A sharp deterioration occurred the year after. In a state of alarm, the home ministry put down the number of ‘communal incidents’ as ‘relatively high’. The states of Andhra Pradesh and Maharashtra ‘suffered from persistent tension’. And ‘another disturbing development’ through 1967 was the ‘extension of communal tension to Kashmir’.

In the months that followed, the holy cow faded away from centre stage, partly because the novice Prime Minister acquired sufficient smarts by 1969 to turf out the powerbrokers within her party and establish another claim to legitimacy, in slaying the demon of poverty.

Yet the demon proved more persistent than the recently awakened Prime Minister imagined. And in the desperation of her fight against a recalcitrant enemy, she was led to banish freedom itself, since the greater glory of the nation, which she alone embodied, would be a model to the world.

That variety of megalomania was banished in 1977. A government came to power with explicit claims to undo the damage to democracy, but soon afterwards had to cope with the return of the holy cow to the political arena.

In April 1979, a Gandhian with a great sense of self-righteousness, but little humour or subtlety, decided on starving himself in the cause of the cow.

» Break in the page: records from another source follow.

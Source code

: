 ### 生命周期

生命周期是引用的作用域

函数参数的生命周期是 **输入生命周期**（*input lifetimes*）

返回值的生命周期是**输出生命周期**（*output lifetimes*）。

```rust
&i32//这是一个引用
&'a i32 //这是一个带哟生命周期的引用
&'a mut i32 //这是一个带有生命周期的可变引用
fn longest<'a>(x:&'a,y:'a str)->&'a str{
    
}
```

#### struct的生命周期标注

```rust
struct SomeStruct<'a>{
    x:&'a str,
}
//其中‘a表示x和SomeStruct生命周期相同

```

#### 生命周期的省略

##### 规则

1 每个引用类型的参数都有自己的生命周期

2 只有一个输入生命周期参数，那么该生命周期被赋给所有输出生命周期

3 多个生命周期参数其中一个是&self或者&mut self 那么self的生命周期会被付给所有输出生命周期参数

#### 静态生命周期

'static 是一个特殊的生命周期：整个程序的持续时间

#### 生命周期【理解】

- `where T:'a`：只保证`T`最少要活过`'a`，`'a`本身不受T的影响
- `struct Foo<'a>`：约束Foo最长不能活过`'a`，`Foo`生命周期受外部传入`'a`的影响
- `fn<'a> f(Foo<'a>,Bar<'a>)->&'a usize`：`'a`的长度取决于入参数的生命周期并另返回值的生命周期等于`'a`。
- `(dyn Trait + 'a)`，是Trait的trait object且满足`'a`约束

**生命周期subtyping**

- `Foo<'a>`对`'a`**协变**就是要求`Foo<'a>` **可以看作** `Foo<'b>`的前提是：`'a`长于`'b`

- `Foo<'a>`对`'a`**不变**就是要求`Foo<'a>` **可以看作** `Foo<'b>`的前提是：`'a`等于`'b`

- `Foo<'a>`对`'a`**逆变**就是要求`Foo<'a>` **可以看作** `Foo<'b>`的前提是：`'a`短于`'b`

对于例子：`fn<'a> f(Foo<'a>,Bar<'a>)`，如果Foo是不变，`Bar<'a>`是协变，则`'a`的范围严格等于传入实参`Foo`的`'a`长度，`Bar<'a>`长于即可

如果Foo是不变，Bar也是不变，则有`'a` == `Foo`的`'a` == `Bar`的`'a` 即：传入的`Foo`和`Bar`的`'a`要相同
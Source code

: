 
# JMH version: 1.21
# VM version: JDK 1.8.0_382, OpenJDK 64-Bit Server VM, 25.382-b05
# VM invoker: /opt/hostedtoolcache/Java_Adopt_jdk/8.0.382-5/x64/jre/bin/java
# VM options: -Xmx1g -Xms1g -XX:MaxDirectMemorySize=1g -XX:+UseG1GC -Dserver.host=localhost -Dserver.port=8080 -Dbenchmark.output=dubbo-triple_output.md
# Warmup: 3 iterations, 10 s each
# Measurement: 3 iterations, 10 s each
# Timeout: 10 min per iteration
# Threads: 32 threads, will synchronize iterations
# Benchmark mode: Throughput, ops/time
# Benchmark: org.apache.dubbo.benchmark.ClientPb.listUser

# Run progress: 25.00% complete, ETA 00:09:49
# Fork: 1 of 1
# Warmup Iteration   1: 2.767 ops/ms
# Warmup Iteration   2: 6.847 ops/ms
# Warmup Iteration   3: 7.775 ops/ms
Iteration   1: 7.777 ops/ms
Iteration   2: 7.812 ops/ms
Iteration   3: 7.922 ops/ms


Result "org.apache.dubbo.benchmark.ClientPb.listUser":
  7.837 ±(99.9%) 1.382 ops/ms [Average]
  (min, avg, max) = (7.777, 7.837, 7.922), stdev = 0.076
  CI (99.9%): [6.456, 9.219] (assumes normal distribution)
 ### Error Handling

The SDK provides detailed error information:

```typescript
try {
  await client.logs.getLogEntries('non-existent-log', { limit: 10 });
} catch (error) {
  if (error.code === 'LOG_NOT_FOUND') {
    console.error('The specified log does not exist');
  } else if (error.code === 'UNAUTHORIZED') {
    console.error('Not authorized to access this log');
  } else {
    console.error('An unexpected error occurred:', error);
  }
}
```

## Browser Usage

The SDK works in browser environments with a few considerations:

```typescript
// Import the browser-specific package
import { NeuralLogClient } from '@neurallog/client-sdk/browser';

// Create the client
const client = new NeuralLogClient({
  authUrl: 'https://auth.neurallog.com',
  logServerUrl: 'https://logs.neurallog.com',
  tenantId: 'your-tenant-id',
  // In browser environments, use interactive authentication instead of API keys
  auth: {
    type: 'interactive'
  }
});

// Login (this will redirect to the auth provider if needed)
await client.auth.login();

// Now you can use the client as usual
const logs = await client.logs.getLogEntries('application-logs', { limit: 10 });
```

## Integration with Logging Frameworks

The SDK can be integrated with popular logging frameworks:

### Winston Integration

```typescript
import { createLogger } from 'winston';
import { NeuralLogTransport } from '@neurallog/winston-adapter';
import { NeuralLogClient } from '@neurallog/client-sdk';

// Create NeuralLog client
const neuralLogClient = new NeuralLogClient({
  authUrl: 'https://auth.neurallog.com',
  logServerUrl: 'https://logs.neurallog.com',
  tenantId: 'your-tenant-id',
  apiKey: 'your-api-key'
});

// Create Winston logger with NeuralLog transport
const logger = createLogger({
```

His suicidal intent set off a crisis of sufficient gravity to compel the Prime Minister at the time, newly reincarnated from an old power clique, to promise special attention to the animal.

And then began another cycle of violence. The annual report of the union home ministry for the year recorded sectarian affrays involving loss of life across the length and breadth of the country. Some of these were sparked by the cow, others by disputes over space. But proximate causes were immaterial since the contagion of violence seemed the manifestation of deep-seated pathologies.

The cow soon lost its status as a symbol around which sectarian mobilisation could be organised. In the mid-’80s, a new symbol presented itself in a piece of real estate in Ayodhya where a medieval mosque stood, allegedly in defilement of a revered god-king of Hindu mythology.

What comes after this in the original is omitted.